We use our marine ToC in three ways. Firstly, it is a guide, which articulates the value system and overarching philosophy that informs our nearshore marine conservation giving. Secondly, as a strategic plan, it lays out our giving strategies, and the ways in which we intend on achieving them. Lastly, it is a procedural evaluation tool, directly applied for proposal evaluation and grant-making decisions by Foundation staff.
Updated with partner and Foundation Board of Director input in the latter portion of 2016, this is the third version of the Foundation’s marine ToC since 2001. For the complete version of our theory of change, please see the complete version under What We Fund>Nearshore Marine Resource Conservation along the top tab of our website. If you have any questions or thoughts about this revised Theory of Change, please contact the Foundation’s Senior Program Officer for Marine Conservation, Eric Co, at firstname.lastname@example.org
What’s new in this version?
The values and assumptions upon which our theory of change is based remain the same. We still believe in a comprehensive, inclusive community-driven process that includes government, scientists, fishers, and ocean users of all kinds. We remain guided both by traditional Hawaiian practices and Western concepts of resource management. We will continue to keep a long view as a permanently endowed institution that strives for long-term biological outcomes built upon short-term social outcomes.
But if you have applied for a marine grant with us in the past 4 years or so, you will see that the most significant change in this third iteration of our Theory of Change is that we have moved away from the seven investment areas meant to serve as programmatic foci. Instead we have shifted to five specific tactics to improve marine resource health and management. These represent shared, more proactive priorities with several partners, intended to help Hawaii achieve marine management targets over the next 1-5 years that move our islands towards two results: 1) a substantial increase in the number and percentage of nearshore marine acres in the Main Hawaiian Islands that are effectively managed based on more collaborative science, better management and improved enforcement; and 2) a similarly substantial increase in Hawaii’s capacity for ocean management.
Gone, too, is the large set of performance measures requested of projects. Instead these tactics will be measured by two new performance measures, both of which are anticipated to take up to a year to develop with several partners. Consequently, it is no longer necessary to articulate project ‘fit’ within investment areas. And applicants are no longer required to devise and submit performance measures as they relate to their project scope during the proposal process.
Below is a diagram showing the relationship between the Foundation’s marine resource vision, goals, strategies, partners, the five tactics, and the two performance measures by which these will be assessed.
For more detail please see the complete version of our theory of change.
What does this mean for me as a Foundation partner?
Informed by our updated theory of change model and the assumptions governing it, our process for awarding grants via the marine conservation giving priority will likewise be updated.
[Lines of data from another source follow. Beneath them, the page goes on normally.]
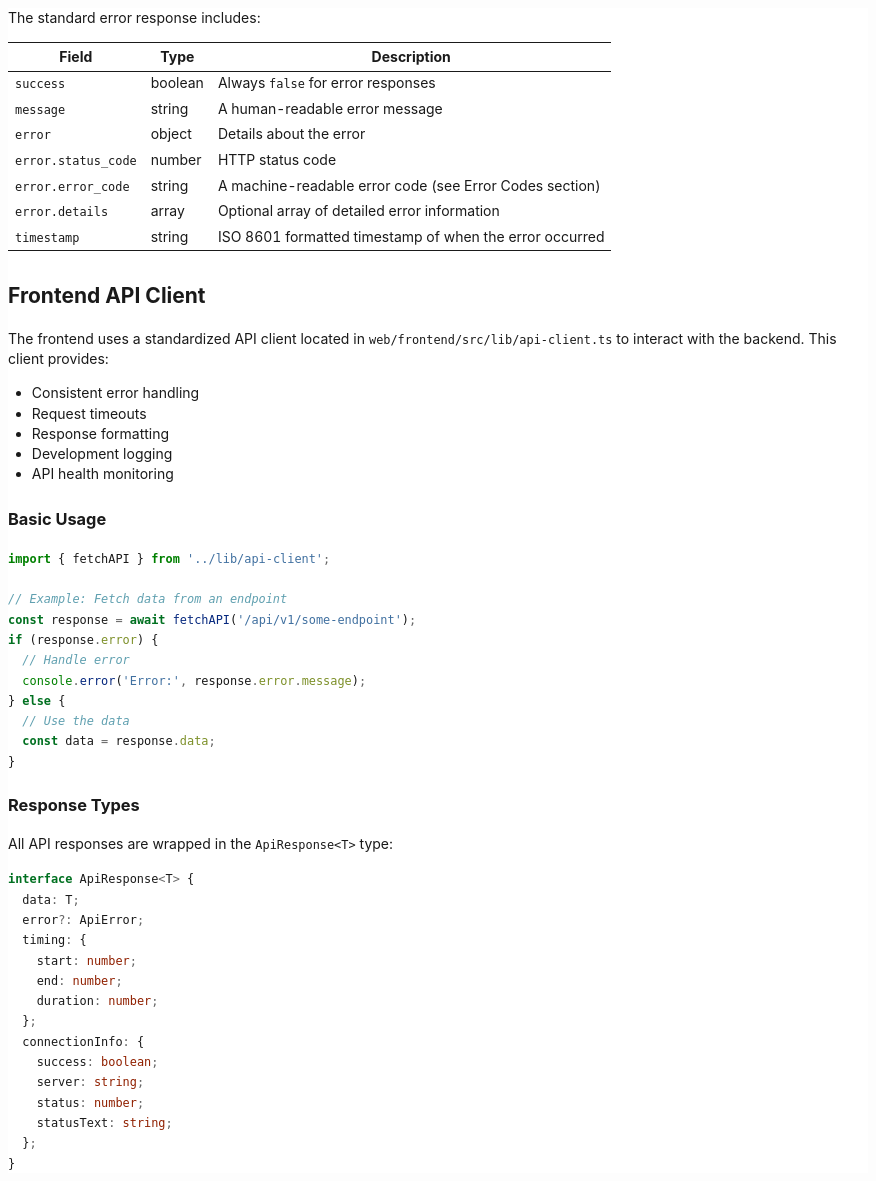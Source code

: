 The standard error response includes:

| Field | Type | Description |
|-------|------|-------------|
| `success` | boolean | Always `false` for error responses |
| `message` | string | A human-readable error message |
| `error` | object | Details about the error |
| `error.status_code` | number | HTTP status code |
| `error.error_code` | string | A machine-readable error code (see Error Codes section) |
| `error.details` | array | Optional array of detailed error information |
| `timestamp` | string | ISO 8601 formatted timestamp of when the error occurred |

## Frontend API Client

The frontend uses a standardized API client located in `web/frontend/src/lib/api-client.ts` to interact with the backend. This client provides:

- Consistent error handling
- Request timeouts
- Response formatting
- Development logging
- API health monitoring

### Basic Usage

```typescript
import { fetchAPI } from '../lib/api-client';

// Example: Fetch data from an endpoint
const response = await fetchAPI('/api/v1/some-endpoint');
if (response.error) {
  // Handle error
  console.error('Error:', response.error.message);
} else {
  // Use the data
  const data = response.data;
}
```

### Response Types

All API responses are wrapped in the `ApiResponse<T>` type:

```typescript
interface ApiResponse<T> {
  data: T;
  error?: ApiError;
  timing: {
    start: number;
    end: number;
    duration: number;
  };
  connectionInfo: {
    success: boolean;
    server: string;
    status: number;
    statusText: string;
  };
}
```
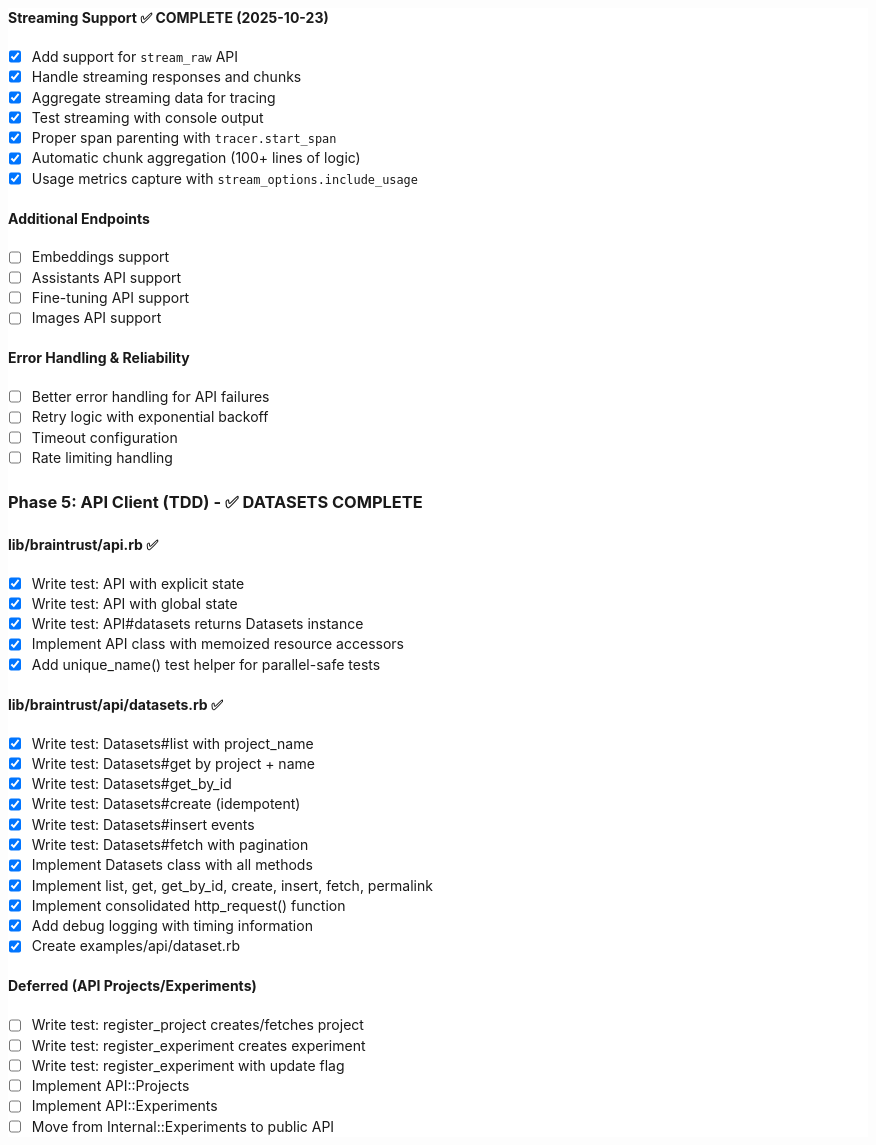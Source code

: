 #### Streaming Support ✅ COMPLETE (2025-10-23)
- [x] Add support for `stream_raw` API
- [x] Handle streaming responses and chunks
- [x] Aggregate streaming data for tracing
- [x] Test streaming with console output
- [x] Proper span parenting with `tracer.start_span`
- [x] Automatic chunk aggregation (100+ lines of logic)
- [x] Usage metrics capture with `stream_options.include_usage`

#### Additional Endpoints
- [ ] Embeddings support
- [ ] Assistants API support
- [ ] Fine-tuning API support
- [ ] Images API support

#### Error Handling & Reliability
- [ ] Better error handling for API failures
- [ ] Retry logic with exponential backoff
- [ ] Timeout configuration
- [ ] Rate limiting handling

### Phase 5: API Client (TDD) - ✅ DATASETS COMPLETE

#### lib/braintrust/api.rb ✅
- [x] Write test: API with explicit state
- [x] Write test: API with global state
- [x] Write test: API#datasets returns Datasets instance
- [x] Implement API class with memoized resource accessors
- [x] Add unique_name() test helper for parallel-safe tests

#### lib/braintrust/api/datasets.rb ✅
- [x] Write test: Datasets#list with project_name
- [x] Write test: Datasets#get by project + name
- [x] Write test: Datasets#get_by_id
- [x] Write test: Datasets#create (idempotent)
- [x] Write test: Datasets#insert events
- [x] Write test: Datasets#fetch with pagination
- [x] Implement Datasets class with all methods
- [x] Implement list, get, get_by_id, create, insert, fetch, permalink
- [x] Implement consolidated http_request() function
- [x] Add debug logging with timing information
- [x] Create examples/api/dataset.rb

#### Deferred (API Projects/Experiments)
- [ ] Write test: register_project creates/fetches project
- [ ] Write test: register_experiment creates experiment
- [ ] Write test: register_experiment with update flag
- [ ] Implement API::Projects
- [ ] Implement API::Experiments
- [ ] Move from Internal::Experiments to public API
The two-step, online process of submitting a letter of inquiry (LOI) or pre-proposal through our website and subsequently submitting a full proposal upon invitation, will remain the same. However there will be some new elements introduced into this process.
It is no longer necessary to articulate project ‘fit’ within investment areas. Moreover, applicants are no longer required to devise and submit performance measures as they relate to their project scope. Instead, project fit will be evaluated by staff against these five tactics and two performance measures. In short, you should find our proposal prices to be far simpler.
The decision to invite applicants back for a full proposal will primarily rest with the marine conservation program officer, with guidance and support from the rest of the Foundation’s staff.
Lastly, there has been unprecedented ‘astral alignment’ of goals and objectives in the marine management space. With the advent of the Aloha + Challenge, the Worldwide Voyage, the Promise to the PaeʻĀina, the hosting of the IUCN World Conservation Congress, and Governor Ige’s recent launch of his administration’s comprehensive environmental platform, organizations and institutions are more focused than ever on shared goals to overcome large-scale obstacles through collaborative action. We are excited that the Aloha+ Challenge Sustainability Dashboard, hosted by the State, now serves as a shared platform for measurement and evaluation across environmental sectors, including now, for the Harold K.L. Castle Foundation. Consequently, the Foundation’s own dashboard will no longer be used. We encourage you to use the State’s dashboard to track not only our collective progress in our oceans, but toward our general sustainability.